Source texts of formatted documents:
'''
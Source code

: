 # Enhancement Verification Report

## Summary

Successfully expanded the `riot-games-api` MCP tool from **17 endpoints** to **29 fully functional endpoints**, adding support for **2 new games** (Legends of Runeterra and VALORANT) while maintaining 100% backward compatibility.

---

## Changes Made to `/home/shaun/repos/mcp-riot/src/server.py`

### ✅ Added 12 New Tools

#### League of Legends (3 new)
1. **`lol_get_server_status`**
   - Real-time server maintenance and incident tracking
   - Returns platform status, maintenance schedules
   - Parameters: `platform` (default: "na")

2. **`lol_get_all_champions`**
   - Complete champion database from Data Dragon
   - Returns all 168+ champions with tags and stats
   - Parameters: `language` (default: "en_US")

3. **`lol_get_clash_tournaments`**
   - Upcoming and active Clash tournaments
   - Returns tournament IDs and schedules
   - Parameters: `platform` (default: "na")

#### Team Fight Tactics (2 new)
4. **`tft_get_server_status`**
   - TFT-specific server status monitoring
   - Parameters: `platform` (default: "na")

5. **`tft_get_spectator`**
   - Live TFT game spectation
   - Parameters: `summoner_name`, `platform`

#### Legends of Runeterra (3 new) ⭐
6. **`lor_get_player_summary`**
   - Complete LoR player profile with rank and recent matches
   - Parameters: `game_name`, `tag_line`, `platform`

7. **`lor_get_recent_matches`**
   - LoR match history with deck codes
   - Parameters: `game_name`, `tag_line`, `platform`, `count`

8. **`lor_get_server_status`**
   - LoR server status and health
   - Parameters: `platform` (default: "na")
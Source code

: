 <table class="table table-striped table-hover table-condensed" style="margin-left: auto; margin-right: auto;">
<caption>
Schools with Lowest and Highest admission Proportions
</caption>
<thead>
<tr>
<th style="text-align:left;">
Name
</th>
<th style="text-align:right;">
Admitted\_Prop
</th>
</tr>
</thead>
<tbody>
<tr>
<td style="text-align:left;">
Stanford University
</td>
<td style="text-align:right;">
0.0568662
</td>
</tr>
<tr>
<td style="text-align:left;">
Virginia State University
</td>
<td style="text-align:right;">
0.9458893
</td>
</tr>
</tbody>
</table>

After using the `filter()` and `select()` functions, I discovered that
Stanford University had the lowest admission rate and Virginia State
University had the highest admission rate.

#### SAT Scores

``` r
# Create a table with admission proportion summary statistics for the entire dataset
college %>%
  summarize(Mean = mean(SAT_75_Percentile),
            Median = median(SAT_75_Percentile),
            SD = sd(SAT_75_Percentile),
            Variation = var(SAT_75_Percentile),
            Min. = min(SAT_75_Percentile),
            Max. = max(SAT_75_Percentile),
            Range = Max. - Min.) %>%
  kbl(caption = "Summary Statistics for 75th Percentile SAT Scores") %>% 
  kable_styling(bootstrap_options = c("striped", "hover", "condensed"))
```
'''
What the exercise asks – All entries given above are to be printed again exactly.

Task answer –
Source code

: # Enhancement Verification Report

## Summary

Successfully expanded the `riot-games-api` MCP tool from **17 endpoints** to **29 fully functional endpoints**, adding support for **2 new games** (Legends of Runeterra and VALORANT) while maintaining 100% backward compatibility.

---

## Changes Made to `/home/shaun/repos/mcp-riot/src/server.py`

### ✅ Added 12 New Tools

#### League of Legends (3 new)
1. **`lol_get_server_status`**
   - Real-time server maintenance and incident tracking
   - Returns platform status, maintenance schedules
   - Parameters: `platform` (default: "na")

2. **`lol_get_all_champions`**
   - Complete champion database from Data Dragon
   - Returns all 168+ champions with tags and stats
   - Parameters: `language` (default: "en_US")

3. **`lol_get_clash_tournaments`**
   - Upcoming and active Clash tournaments
   - Returns tournament IDs and schedules
   - Parameters: `platform` (default: "na")

#### Team Fight Tactics (2 new)
4. **`tft_get_server_status`**
   - TFT-specific server status monitoring
   - Parameters: `platform` (default: "na")

5. **`tft_get_spectator`**
   - Live TFT game spectation
   - Parameters: `summoner_name`, `platform`

#### Legends of Runeterra (3 new) ⭐
6. **`lor_get_player_summary`**
   - Complete LoR player profile with rank and recent matches
   - Parameters: `game_name`, `tag_line`, `platform`

7. **`lor_get_recent_matches`**
   - LoR match history with deck codes
   - Parameters: `game_name`, `tag_line`, `platform`, `count`

8. **`lor_get_server_status`**
   - LoR server status and health
   - Parameters: `platform` (default: "na")
Source code

: <table class="table table-striped table-hover table-condensed" style="margin-left: auto; margin-right: auto;">
<caption>
Schools with Lowest and Highest admission Proportions
</caption>
<thead>
<tr>
<th style="text-align:left;">
Name
</th>
<th style="text-align:right;">
Admitted\_Prop
</th>
</tr>
</thead>
<tbody>
<tr>
<td style="text-align:left;">
Stanford University
</td>
<td style="text-align:right;">
0.0568662
</td>
</tr>
<tr>
<td style="text-align:left;">
Virginia State University
</td>
<td style="text-align:right;">
0.9458893
</td>
</tr>
</tbody>
</table>

After using the `filter()` and `select()` functions, I discovered that
Stanford University had the lowest admission rate and Virginia State
University had the highest admission rate.

#### SAT Scores

``` r
# Create a table with admission proportion summary statistics for the entire dataset
college %>%
  summarize(Mean = mean(SAT_75_Percentile),
            Median = median(SAT_75_Percentile),
            SD = sd(SAT_75_Percentile),
            Variation = var(SAT_75_Percentile),
            Min. = min(SAT_75_Percentile),
            Max. = max(SAT_75_Percentile),
            Range = Max. - Min.) %>%
  kbl(caption = "Summary Statistics for 75th Percentile SAT Scores") %>% 
  kable_styling(bootstrap_options = c("striped", "hover", "condensed"))
```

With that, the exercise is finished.